— THE TASK —
Find the lines below that contain the string "Development". Copy each one.

— RECORD EXTRACTS —
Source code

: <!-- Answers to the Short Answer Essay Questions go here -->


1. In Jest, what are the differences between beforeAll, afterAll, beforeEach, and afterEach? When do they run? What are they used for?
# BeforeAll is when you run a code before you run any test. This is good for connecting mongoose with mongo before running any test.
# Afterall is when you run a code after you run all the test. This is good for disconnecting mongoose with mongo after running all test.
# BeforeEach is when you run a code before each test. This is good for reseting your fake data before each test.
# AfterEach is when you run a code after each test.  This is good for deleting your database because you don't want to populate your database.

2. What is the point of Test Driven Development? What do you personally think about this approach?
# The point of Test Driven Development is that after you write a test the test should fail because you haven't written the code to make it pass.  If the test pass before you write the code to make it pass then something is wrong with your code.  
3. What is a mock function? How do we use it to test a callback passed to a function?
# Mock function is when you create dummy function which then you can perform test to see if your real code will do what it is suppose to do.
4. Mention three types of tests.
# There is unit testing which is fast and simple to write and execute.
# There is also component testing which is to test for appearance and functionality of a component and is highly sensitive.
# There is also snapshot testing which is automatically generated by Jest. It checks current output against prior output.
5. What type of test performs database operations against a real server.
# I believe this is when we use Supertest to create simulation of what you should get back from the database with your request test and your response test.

— SOLUTION FOR THIS EXERCISE —
2. What is the point of Test Driven Development? What do you personally think about this approach?
# The point of Test Driven Development is that after you write a test the test should fail because you haven't written the code to make it pass.  If the test pass before you write the code to make it pass then something is wrong with your code.  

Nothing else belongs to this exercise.